Article 12: Indemnity

12.1
The client indemnifies LOADXL against claims by third parties that suffer loss in connection with the performance of the contract.
12.2
If Load XL would for that reason be confronted by third parties, the client will be obliged to assist LOADXL both at law and otherwise and to do everything that may be expected from him in that case without delay. In the event that the client fails to take adequate measures, LOADXL will be entitled without notice of default to proceed to doing so itself. All costs and loss incurred on the part of LOADXL due to such will be entirely at the expense and risk of the client.

Article 13: Complaints

13.1
The client must submit to LOADXL any complaint about the performance of the contract, work, services or the invoice in writing and supported by reasons no later than 30 days from its discovery and in any event within 30 days from the invoice date.
13.2
After expiry of the period of time stated in paragraph 1, all rights in this respect will lapse.
13.3
LOADXL aims at settling a complaint as soon as possible. LOADXL may engage third parties to investigate the complaint. If the complaint appears to be unjustified, LoadXL will be entitled to charge the costs of engaging third parties to the client.

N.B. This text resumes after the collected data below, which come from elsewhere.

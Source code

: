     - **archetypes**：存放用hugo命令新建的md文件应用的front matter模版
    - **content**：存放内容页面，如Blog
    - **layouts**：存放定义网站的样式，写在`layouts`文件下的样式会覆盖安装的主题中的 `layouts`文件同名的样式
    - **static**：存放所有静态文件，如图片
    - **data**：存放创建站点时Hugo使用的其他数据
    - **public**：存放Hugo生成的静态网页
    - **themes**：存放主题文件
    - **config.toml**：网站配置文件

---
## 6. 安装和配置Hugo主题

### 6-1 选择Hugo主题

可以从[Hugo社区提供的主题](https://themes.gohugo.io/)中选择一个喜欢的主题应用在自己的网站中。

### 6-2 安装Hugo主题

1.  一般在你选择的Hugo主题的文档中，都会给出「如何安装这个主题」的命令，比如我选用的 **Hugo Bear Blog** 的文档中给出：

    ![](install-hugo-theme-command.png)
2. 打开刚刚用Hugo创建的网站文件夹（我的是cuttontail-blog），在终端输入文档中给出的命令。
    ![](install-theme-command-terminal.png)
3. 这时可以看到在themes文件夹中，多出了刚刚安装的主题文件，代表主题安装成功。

Any right of claim on the part of the client will lapse if he does not render adequate cooperation in the investigation referred to in this article.
13.4
If the complaint is justifiable, LOADXL has the possibility to adjust the invoice, improve the work or carry it out afresh free of charge, or perform the contract afresh entirely or in part.

Article 14: Other

14.1
Dutch law exclusively applies to all contracts, also if a client is established or residing outside the Netherlands.
14.2
Applicability of the Vienna Sales Convention is excluded.
14.3
These Terms and Conditions are drawn up in Dutch; the client cannot derive any rights or defences from English or other translation(s) thereof made available and which differ from the provisions of the Dutch version.
14.4
All disputes between LOADXL BV and the client will be settled between themselves, before submitting a dispute to the competent court.
14.5
All disputes will be submitted to the competent court of Almelo, the Netherlands, unless the law imperatively prescribes otherwise.